またオリーブオイル単品で摂取するよりも魚・野菜・ニンニク・トウガラシなどと一緒に摂取して相乗的に効果を引き出すのが良いと考えられています。

お菓子の定番「チョコレート」を選ぶときの基準は?

お菓子の中でもチョコレートを買うのであれば、原材料をチェックしましょう。

先ほども説明しましたが、原材料は多く含まれているものから順に表記されています。

たとえば表記が先頭から、砂糖、カカオマス、植物油脂、ココアパウダーと書かれているチョコレートは多いのですが、その場合は砂糖を一番多く摂取してしまうことになります。
そのため市販のチョコレートを摂取することでリスクを抱えてしまいます。

白砂糖が多く含まれるチョコレートを多く食べてしまうと、身体のだるさ、イライラとする、疲れやすい、眠気がある、甘いものが食べたくなる、アレルギー反応が出やすくなるなど、多くの不調の原因になってしまいます。

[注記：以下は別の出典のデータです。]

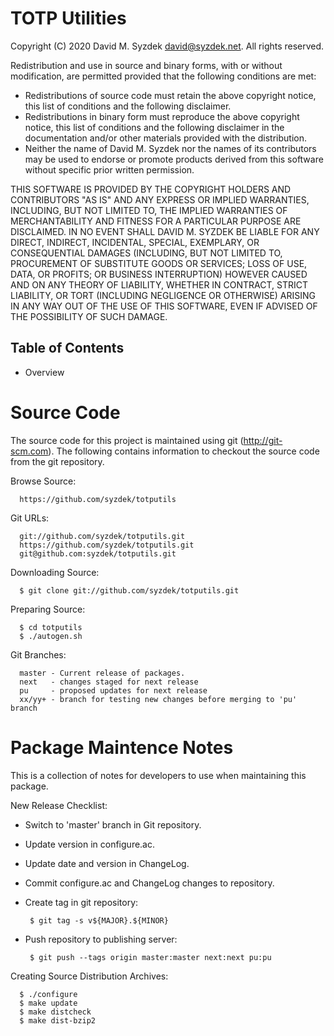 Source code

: 
TOTP Utilities
==============

Copyright (C) 2020 David M. Syzdek <david@syzdek.net>.
All rights reserved.

Redistribution and use in source and binary forms, with or without
modification, are permitted provided that the following conditions are
met:

   * Redistributions of source code must retain the above copyright
     notice, this list of conditions and the following disclaimer.
   * Redistributions in binary form must reproduce the above copyright
     notice, this list of conditions and the following disclaimer in the
     documentation and/or other materials provided with the distribution.
   * Neither the name of David M. Syzdek nor the
     names of its contributors may be used to endorse or promote products
     derived from this software without specific prior written permission.

THIS SOFTWARE IS PROVIDED BY THE COPYRIGHT HOLDERS AND CONTRIBUTORS "AS
IS" AND ANY EXPRESS OR IMPLIED WARRANTIES, INCLUDING, BUT NOT LIMITED TO,
THE IMPLIED WARRANTIES OF MERCHANTABILITY AND FITNESS FOR A PARTICULAR
PURPOSE ARE DISCLAIMED. IN NO EVENT SHALL DAVID M. SYZDEK BE LIABLE FOR
ANY DIRECT, INDIRECT, INCIDENTAL, SPECIAL, EXEMPLARY, OR CONSEQUENTIAL
DAMAGES (INCLUDING, BUT NOT LIMITED TO, PROCUREMENT OF SUBSTITUTE GOODS OR
SERVICES; LOSS OF USE, DATA, OR PROFITS; OR BUSINESS INTERRUPTION) HOWEVER
CAUSED AND ON ANY THEORY OF LIABILITY, WHETHER IN CONTRACT, STRICT
LIABILITY, OR TORT (INCLUDING NEGLIGENCE OR OTHERWISE) ARISING IN ANY WAY
OUT OF THE USE OF THIS SOFTWARE, EVEN IF ADVISED OF THE POSSIBILITY OF
SUCH DAMAGE.


Table of Contents
-----------------

   * Overview


Source Code
===========

The source code for this project is maintained using git (http://git-scm.com).
The following contains information to checkout the source code from the git
repository.  

Browse Source:

      https://github.com/syzdek/totputils

Git URLs:

      git://github.com/syzdek/totputils.git
      https://github.com/syzdek/totputils.git
      git@github.com:syzdek/totputils.git

Downloading Source:

      $ git clone git://github.com/syzdek/totputils.git

Preparing Source:

      $ cd totputils
      $ ./autogen.sh

Git Branches:

      master - Current release of packages.
      next   - changes staged for next release
      pu     - proposed updates for next release
      xx/yy+ - branch for testing new changes before merging to 'pu' branch


Package Maintence Notes
=======================

This is a collection of notes for developers to use when maintaining this
package.

New Release Checklist:

   - Switch to 'master' branch in Git repository.
   - Update version in configure.ac.
   - Update date and version in ChangeLog.
   - Commit configure.ac and ChangeLog changes to repository.
   - Create tag in git repository:

          $ git tag -s v${MAJOR}.${MINOR}

   - Push repository to publishing server:

          $ git push --tags origin master:master next:next pu:pu

Creating Source Distribution Archives:

      $ ./configure
      $ make update
      $ make distcheck
      $ make dist-bzip2


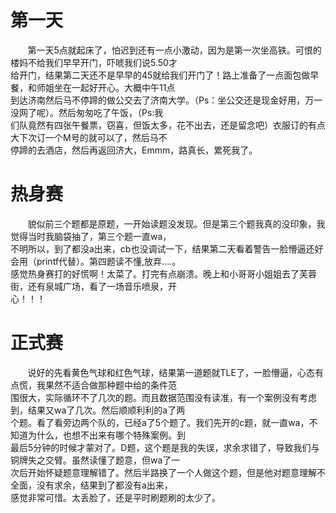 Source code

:# 第一天
&nbsp;&nbsp;&nbsp;&nbsp;&nbsp;&nbsp;&nbsp;第一天5点就起床了，怕迟到还有一点小激动，因为是第一次坐高铁。可恨的楼妈不给我们早早开门，吓唬我们说5.50才<br>
给开门，结果第二天还不是早早的45就给我们开门了！路上准备了一点面包做早餐，和师姐坐在一起好开心。大概中午11点<br>
到达济南然后马不停蹄的做公交去了济南大学。（Ps：坐公交还是现金好用，万一没网了呢）。然后匆匆吃了午饭，（Ps:我<br>
们队竟然有四张午餐票，窃喜，但饭太多，花不出去，还是留念吧）衣服订的有点大下次订一个M号的就可以了，然后马不<br>
停蹄的去酒店，然后再返回济大，Emmm，路真长，累死我了。

# 热身赛
&nbsp;&nbsp;&nbsp;&nbsp;&nbsp;&nbsp;&nbsp;貌似前三个题都是原题，一开始读题没发现。但是第三个题我真的没印象，我觉得当时我脑袋抽了，第三个题一直wa，<br>
不明所以，到了都没a出来，cb也没调试一下，结果第二天看着警告一脸懵逼还好会用（printf代替）。第四题读不懂,放弃....。<br>
感觉热身赛打的好慌啊！太菜了。打完有点崩溃。晚上和小哥哥小姐姐去了芙蓉街，还有泉城广场，看了一场音乐喷泉，开<br>
心！！！

# 正式赛
&nbsp;&nbsp;&nbsp;&nbsp;&nbsp;&nbsp;&nbsp;说好的先看黄色气球和红色气球，结果第一道题就TLE了，一脸懵逼，心态有点慌，我果然不适合做那种题中给的条件范<br>
围很大，实际循环不了几次的题。而且数据范围没有读准，有一个案例没有考虑到，结果又wa了几次。然后顺顺利利的a了两<br>
个题。看了看旁边两个队的，已经a了5个题了。我们先开的c题，就一直wa，不知道为什么，也想不出来有哪个特殊案例。到<br>
最后5分钟的时候才蒙对了。D题，这个题是我的失误，求余求错了，导致我们与铜牌失之交臂。虽然读懂了题意，但wa了一<br>
次后开始怀疑题意理解错了。然后半路换了一个人做这个题，但是他对题意理解不全面，没有求余，结果到了都没有a出来，<br>
感觉非常可惜。太丢脸了，还是平时刷题刷的太少了。<br>
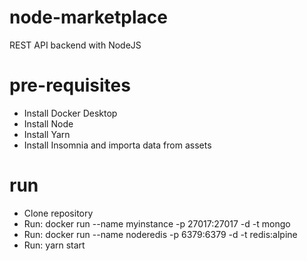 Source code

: # node-marketplace
REST API backend with NodeJS

# pre-requisites

- Install Docker Desktop
- Install Node
- Install Yarn
- Install Insomnia and importa data from assets

# run

- Clone repository
- Run: docker run --name myinstance -p 27017:27017 -d -t mongo
- Run: docker run --name noderedis -p 6379:6379 -d -t redis:alpine
- Run: yarn start
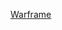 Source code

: [Warframe](https://www.nsloon.com/openloon/import?rules=https://raw.githubusercontent.com/Blxy259911/xiajibaxie/refs/heads/main/warframe.lsr)
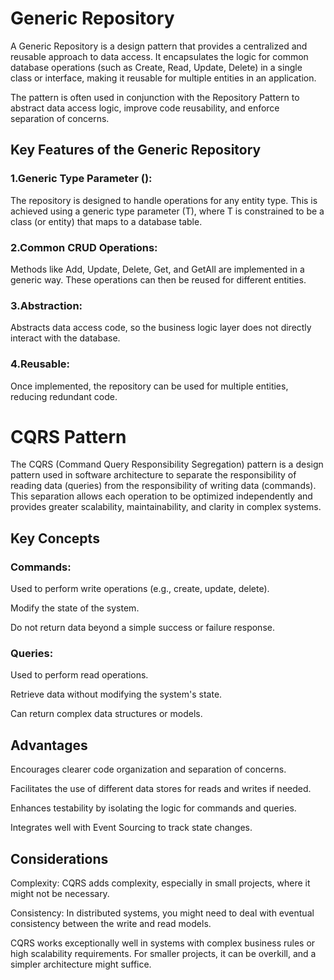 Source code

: 
  # Generic Repository


A Generic Repository is a design pattern that provides a centralized and reusable approach to data access. It encapsulates the logic for common database operations (such as Create, Read, Update, Delete) in a single class or interface, making it reusable for multiple entities in an application.

The pattern is often used in conjunction with the Repository Pattern to abstract data access logic, improve code reusability, and enforce separation of concerns.


  ## Key Features of the Generic Repository


### 1.Generic Type Parameter (<T>):
The repository is designed to handle operations for any entity type.
This is achieved using a generic type parameter (T), where T is constrained to be a class (or entity) that maps to a database table.

### 2.Common CRUD Operations:
Methods like Add, Update, Delete, Get, and GetAll are implemented in a generic way.
These operations can then be reused for different entities.

### 3.Abstraction:
Abstracts data access code, so the business logic layer does not directly interact with the database.

### 4.Reusable:
Once implemented, the repository can be used for multiple entities, reducing redundant code.

#                                   CQRS Pattern
The CQRS (Command Query Responsibility Segregation) pattern is a design pattern used in software architecture to separate the responsibility of reading data (queries) from the responsibility of writing data (commands). This separation allows each operation to be optimized independently and provides greater scalability, maintainability, and clarity in complex systems.

## Key Concepts
### Commands:

Used to perform write operations (e.g., create, update, delete).

Modify the state of the system.

Do not return data beyond a simple success or failure response.

### Queries:

Used to perform read operations.

Retrieve data without modifying the system's state.

Can return complex data structures or models.

## Advantages
Encourages clearer code organization and separation of concerns.

Facilitates the use of different data stores for reads and writes if needed.

Enhances testability by isolating the logic for commands and queries.

Integrates well with Event Sourcing to track state changes.

## Considerations
Complexity: CQRS adds complexity, especially in small projects, where it might not be necessary.

Consistency: In distributed systems, you might need to deal with eventual consistency between the write and read models.

CQRS works exceptionally well in systems with complex business rules or high scalability requirements. For smaller projects, it can be overkill, and a simpler architecture might suffice.
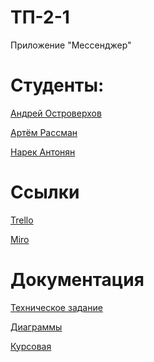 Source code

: # ТП-2-1
Приложение "Мессенджер"

# Студенты:

[Андрей Островерхов](https://github.com/ostrowerkhov)

[Артём Рассман](https://github.com/Paccmanio)

[Нарек Антонян](https://github.com/AntonyanNarek)

# Ссылки

[Trello]([https://todoist.com/app/project/2309484653](https://trello.com/b/iTJ6RSBX/untitled-board))


[Miro](https://miro.com/app/board/uXjVMbdqiiE=/)

# Документация

[Техническое задание](https://github.com/AntonyanNarek/MesChat/blob/master/documentation/%D0%A2%D0%97%20%D0%A2%D0%9F-2-1%20(2).pdf)

[Диаграммы](https://vk.com/away.php?utf=1&to=https%3A%2F%2Fdrive.google.com%2Fdrive%2Ffolders%2F1AFmhSYDaAcNUoYBtvwD3YUATv9Ftnd_M%3Fusp%3Dshare_link)

[Курсовая](https://github.com/AntonyanNarek/MesChat/blob/master/documentation/kursovaya_tp.pdf)
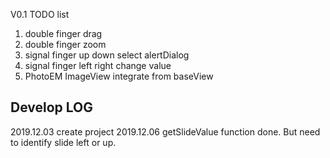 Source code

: V0.1 TODO list

1. double finger drag
2. double finger zoom
3. signal finger up down select alertDialog
4. signal finger left right change value
5. PhotoEM ImageView integrate from baseView

## Develop LOG
2019.12.03 create project
2019.12.06 getSlideValue function done. But need to identify slide left or up. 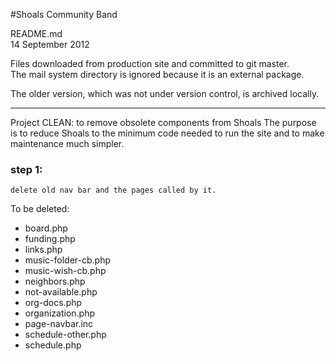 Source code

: #Shoals Community Band 

README.md  
14 September 2012

Files downloaded from production site and committed to git master.  
The mail system directory is ignored because it is an external package.

The older version, which was not under version control, is archived locally.

- - - 
Project CLEAN: to remove obsolete components from Shoals
The purpose is to reduce Shoals to the minimum code needed to run the site and to make maintenance much simpler.

### step 1: 
    delete old nav bar and the pages called by it.

To be deleted:  

* board.php
* funding.php
* links.php
* music-folder-cb.php
* music-wish-cb.php
* neighbors.php
* not-available.php
* org-docs.php
* organization.php
* page-navbar.inc
* schedule-other.php
* schedule.php

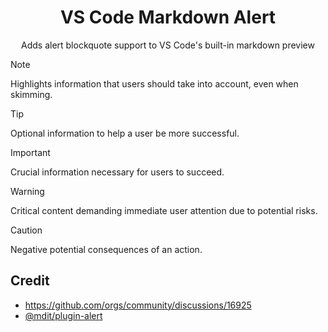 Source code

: <h1 align="center">
VS Code Markdown Alert
</h1>
<p align="center">
Adds alert blockquote support to VS Code's built-in markdown preview
</p>

> [!NOTE]
> Highlights information that users should take into account, even when skimming.

> [!TIP]
> Optional information to help a user be more successful.

> [!IMPORTANT]
> Crucial information necessary for users to succeed.

> [!WARNING]
> Critical content demanding immediate user attention due to potential risks.

> [!CAUTION]
> Negative potential consequences of an action.

## Credit

- https://github.com/orgs/community/discussions/16925
- [@mdit/plugin-alert](https://github.com/mdit-plugins/mdit-plugins/blob/main/packages/alert/)
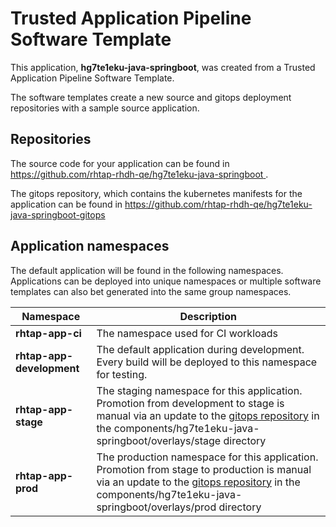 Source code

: # Trusted Application Pipeline Software Template

This application, **hg7te1eku-java-springboot**, was created from a Trusted Application Pipeline Software Template.

The software templates create a new source and gitops deployment repositories with a sample source application. 

## Repositories

The source code for your application can be found in [https://github.com/rhtap-rhdh-qe/hg7te1eku-java-springboot ](https://github.com/rhtap-rhdh-qe/hg7te1eku-java-springboot ).
 
The gitops repository, which contains the kubernetes manifests for the application can be found in 
[https://github.com/rhtap-rhdh-qe/hg7te1eku-java-springboot-gitops ](https://github.com/rhtap-rhdh-qe/hg7te1eku-java-springboot-gitops ) 

## Application namespaces 

The default application will be found in the following namespaces. Applications can be deployed into unique namespaces or multiple software templates can also bet generated into the same group namespaces.  

|  Namespace   |  Description   |  
| -------- | -------- |
| **rhtap-app-ci** | The namespace used for CI workloads |
| **rhtap-app-development** | The default application during development. Every build will be deployed to this namespace for testing. |
| **rhtap-app-stage** | The staging namespace for this application. Promotion from development to stage is manual via an update to the [gitops repository](https://github.com/rhtap-rhdh-qe/hg7te1eku-java-springboot-gitops ) in the components/hg7te1eku-java-springboot/overlays/stage directory |
| **rhtap-app-prod** | The production namespace for this application. Promotion from stage to production is manual via an update to the [gitops repository](https://github.com/rhtap-rhdh-qe/hg7te1eku-java-springboot-gitops ) in the components/hg7te1eku-java-springboot/overlays/prod directory | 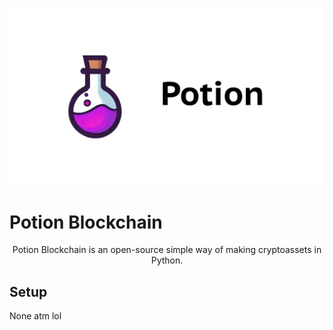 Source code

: ![The potion logo](/potion.png)
# Potion Blockchain
<center>Potion Blockchain is an open-source simple way of making cryptoassets in Python.</center>


## Setup
None atm lol 
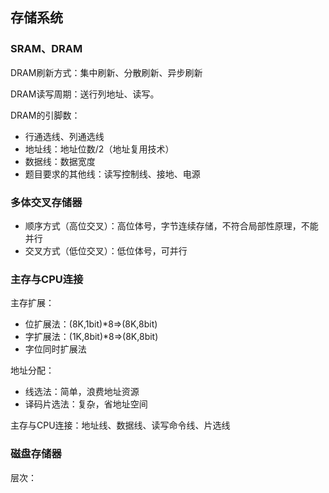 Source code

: 
## 存储系统

### SRAM、DRAM

DRAM刷新方式：集中刷新、分散刷新、异步刷新

DRAM读写周期：送行列地址、读写。

DRAM的引脚数：
- 行通选线、列通选线
- 地址线：地址位数/2（地址复用技术）
- 数据线：数据宽度
- 题目要求的其他线：读写控制线、接地、电源

### 多体交叉存储器

- 顺序方式（高位交叉）：高位体号，字节连续存储，不符合局部性原理，不能并行
- 交叉方式（低位交叉）：低位体号，可并行

### 主存与CPU连接

主存扩展：
- 位扩展法：(8K,1bit)\*8=>(8K,8bit)
- 字扩展法：(1K,8bit)\*8=>(8K,8bit) 
- 字位同时扩展法

地址分配：
- 线选法：简单，浪费地址资源
- 译码片选法：复杂，省地址空间

主存与CPU连接：地址线、数据线、读写命令线、片选线

### 磁盘存储器

层次：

そのように健康へのリスクにならないようなチョコレートを選ぶなら、カカオ70%以上のチョコレートを食べるようにしましょう。
また、白砂糖不使用で、さらに添加物(乳化剤や人口甘味料など)不使用で、USDAやJASの認定マークがついているものが良いです。
色々見るのが面倒だという場合は、原材料の項目が少ないものを選択すると良いでしょう。

お菓子は健康素材で手作りしてみよう!

身体に良いお菓子なら、おからクッキーがオススメです。

材料は、生おから100g、米粉100g、卵1個、ココナッツオイル30g、蜂蜜70g、ココアパウダーとナッツはお好みで用意しましょう。

まずオーブンを170℃に温めておきましょう。

卵を溶いてそこに蜂蜜とココナッツオイルを入れます。
そしてビニール袋にナッツ以外の材料を入れて、よく揉んで馴染ませましょう。

袋から出した生地はキッチンシートの上に載せて好きな形にしてください。

飾りのナッツをトッピングして、温めておいたオーブンに入れて20分から25分くらい焼けば完成です。

植物油脂も動物油脂も油です。
それらもバターも使わないヨーグルトマフィンはいかがでしょうか。

材料は薄力粉110g、ベーキングパウダー5g、卵1個、砂糖50g、無糖ヨーグルト45g、オリーブオイル30gです。

まずはオーブンを180℃に温めましょう。

ボウルに卵と砂糖を入れて泡だて器で混ぜます。
そこにヨーグルトとオリーブオイルを加えてさらにかき混ぜましょう。

小麦粉とベーキングパウダーはふるいにかけて、ボウルに入れていきます。
そしてダマがなくなるまで混ぜていきましょう。

それからシリコンカップの8分目まで生地を入れてオーブンで30分焼けば完成です。

たくさんのものに含まれる植物油脂、上手に付き合いましょう

いかがでしたか。

植物油脂は、あまり良いイメージではないですが、加工品などには必ずと言っていいほど含まれていますし、家で使う油も植物油脂ですよね。

過剰に摂取している場合は、健康を意識して控えるようにしましょう。

過剰に摂取していないのであれば、慎重になる必要は無いかと思いますので、バランスの良い食事と、適度なおやつを心掛けるようにしましょう。